§ Records to use:
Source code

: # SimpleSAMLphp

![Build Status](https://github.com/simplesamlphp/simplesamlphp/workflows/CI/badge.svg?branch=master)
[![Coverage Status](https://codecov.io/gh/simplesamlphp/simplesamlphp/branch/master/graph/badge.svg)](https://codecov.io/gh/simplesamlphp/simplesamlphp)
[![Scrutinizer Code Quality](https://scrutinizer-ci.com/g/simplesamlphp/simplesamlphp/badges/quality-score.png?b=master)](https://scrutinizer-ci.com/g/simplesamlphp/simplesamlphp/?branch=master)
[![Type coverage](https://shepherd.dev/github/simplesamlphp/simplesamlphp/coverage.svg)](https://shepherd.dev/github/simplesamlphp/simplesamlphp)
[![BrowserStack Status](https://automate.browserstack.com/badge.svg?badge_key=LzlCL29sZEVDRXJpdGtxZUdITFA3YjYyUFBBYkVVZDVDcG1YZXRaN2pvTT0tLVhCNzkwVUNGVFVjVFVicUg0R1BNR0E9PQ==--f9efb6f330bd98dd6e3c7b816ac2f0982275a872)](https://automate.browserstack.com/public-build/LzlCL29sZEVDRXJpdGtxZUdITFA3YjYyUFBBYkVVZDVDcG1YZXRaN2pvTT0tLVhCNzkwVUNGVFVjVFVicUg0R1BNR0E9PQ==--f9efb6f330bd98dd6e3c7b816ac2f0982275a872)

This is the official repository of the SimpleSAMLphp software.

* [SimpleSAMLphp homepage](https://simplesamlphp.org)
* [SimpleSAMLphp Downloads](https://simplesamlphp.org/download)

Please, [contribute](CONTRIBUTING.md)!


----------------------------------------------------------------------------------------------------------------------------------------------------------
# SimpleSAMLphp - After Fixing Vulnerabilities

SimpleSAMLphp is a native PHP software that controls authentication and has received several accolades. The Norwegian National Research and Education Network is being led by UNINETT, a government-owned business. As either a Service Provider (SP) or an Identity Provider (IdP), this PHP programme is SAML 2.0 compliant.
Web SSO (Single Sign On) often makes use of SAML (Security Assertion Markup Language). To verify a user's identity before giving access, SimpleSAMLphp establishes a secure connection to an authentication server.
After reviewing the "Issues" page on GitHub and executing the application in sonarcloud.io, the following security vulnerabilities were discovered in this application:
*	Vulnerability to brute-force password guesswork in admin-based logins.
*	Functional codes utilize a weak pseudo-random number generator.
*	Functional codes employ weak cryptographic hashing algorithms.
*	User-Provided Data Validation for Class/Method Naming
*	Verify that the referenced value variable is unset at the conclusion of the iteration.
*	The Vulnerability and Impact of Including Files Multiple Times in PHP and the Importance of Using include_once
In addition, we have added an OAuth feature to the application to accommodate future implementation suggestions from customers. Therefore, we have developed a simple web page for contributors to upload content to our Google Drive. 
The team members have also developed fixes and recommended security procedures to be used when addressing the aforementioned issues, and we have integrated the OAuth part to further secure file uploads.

§ Task statement:
Find every line of the records holding "software". Answer with the count alone.

§ Finished task:
2